Major changes to winners in future?

04 Jun 2014

There have been 428 major titles in golf and thus far the winners have come from just 18 different countries. As the list we’re referring to includes Jersey as a country, which is true for Commonwealth Games but would generally considered to be part of England, we can arguably reduce that to 17. Leading the field by a huge margin is the United States with 259, while Wales, South Korea, France and Canada all weigh in with a single victory on their ledger.

South Korea is the only Asian country on the list and is the most recent addition, with Yang Yong-eun’s (more commonly known as YE Yang) 2009 PGA win getting them onto the honours board. But as the sport’s popularity in Asia increases rapidly it would seem only a matter of time before Asia’s appearances at the top of the leaderboard increase and who would bet against Japan finally making a mark at some point in the not too distant future, especially on the back of Hideki Matsuyama’s win at the Memorial Tournament over the weekend.
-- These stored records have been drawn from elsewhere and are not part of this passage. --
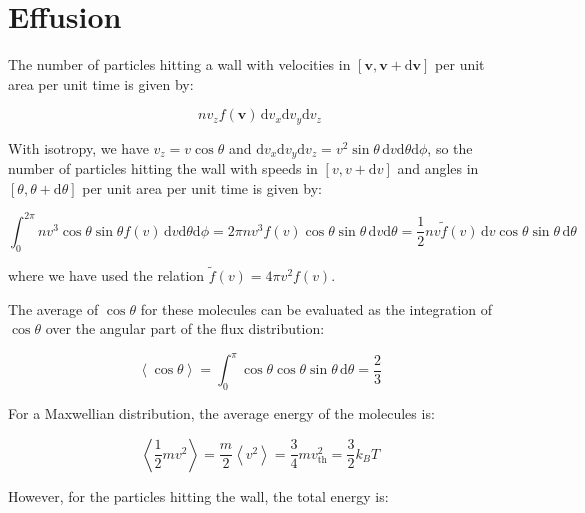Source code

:\documentclass[12pt]{article}
\begin{document}
\section*{Effusion}



The number of particles hitting a wall with velocities in $[\mathbf{v}, \mathbf{v} + \mathrm{d}\mathbf{v}]$ per unit area per unit time is given by:

\begin{equation}
    nv_{z} f(\mathbf{v}) \, \mathrm{d}v_{x} \mathrm{d}v_{y} \mathrm{d}v_{z}
\end{equation}

With isotropy, we have $v_{z} = v\cos{\theta}$ and $\mathrm{d}v_{x} \mathrm{d}v_{y} \mathrm{d}v_{z} = v^{2} \sin{\theta} \, \mathrm{d}v \mathrm{d}\theta \mathrm{d}\phi$, so the number of particles hitting the wall with speeds in $[v, v + \mathrm{d}v]$ and angles in $[\theta, \theta + \mathrm{d}\theta]$ per unit area per unit time is given by:

\begin{equation}
    \int_{0}^{2\pi} nv^{3} \cos{\theta} \sin{\theta} f(v) \, \mathrm{d}v \mathrm{d}\theta \mathrm{d}\phi = 2\pi nv^{3} f(v) \cos{\theta} \sin{\theta} \, \mathrm{d}v \mathrm{d}\theta = \frac{1}{2} nv \tilde{f}(v) \, \mathrm{d}v \cos{\theta} \sin{\theta} \, \mathrm{d}\theta
\end{equation}

where we have used the relation $\tilde{f}(v) = 4\pi v^{2} f(v)$.

The average of $\cos{\theta}$ for these molecules can be evaluated as the integration of $\cos{\theta}$ over the angular part of the flux distribution:

\begin{equation}
    \left\langle \cos{\theta} \right\rangle = \int_{0}^{\pi} \cos{\theta} \cos{\theta} \sin{\theta} \, \mathrm{d}\theta = \frac{2}{3}
\end{equation}

For a Maxwellian distribution, the average energy of the molecules is:

\begin{equation}
    \left\langle \frac{1}{2} m v^{2} \right\rangle = \frac{m}{2} \left\langle v^{2} \right\rangle = \frac{3}{4} m v_{\text{th}}^{2} = \frac{3}{2} k_{B} T
\end{equation}

However, for the particles hitting the wall, the total energy is:
\end{document}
It may seem harsh to place that kind of pressure on a set of young shoulders that only turned pro last April, but while the bookies generally have him way down the list of favourites for this year’s three remaining major’s his star is shining brightly enough to suggest that a break through victory is not beyond him.

The Memorial Tournament was his first win on the PGA Tour to go with five on the Japanese Tour, so talk of major victory may seem premature. But he has already shown an aptitude for majors and has been far from overawed in the short time he has been competing. He was the first Japanese amateur to play in the Masters in 2011 and won the Silver Cup as the lowest scoring amateur in the field. He didn’t play in the 2013 event but did make an impression on the other majors, with top ten finishes in both the US Open and Open Championship.

He also showed a great ability to hold his nerve, pulling his game back together after a double bogey – bogey run at 16 and 17 nearly derailed his Memorial Tournament bid. So while he failed to make the cut in this year’s Masters event he has run into form at the right time and will be looking forward to a good run at Pinehurst as he attempts to make golfing history as the first Japanese major winner. Perhaps it is unfair to expect him to beat the likes of Adam Scott and Rory McIlroy; the latter remains the favourite despite some inconsistent recent form.

Matsuyama claimed it was “a dream come true to win at Mr Nicklaus’ golf course” but trying to emulate the four-time US Open champion in a couple of weeks would surely be a bigger dream. It was Nicklaus who put paid to Japan’s best effort at a major when he beat Isao Aoki to second place in his 1980 US Open. Can Matsuyama go one better?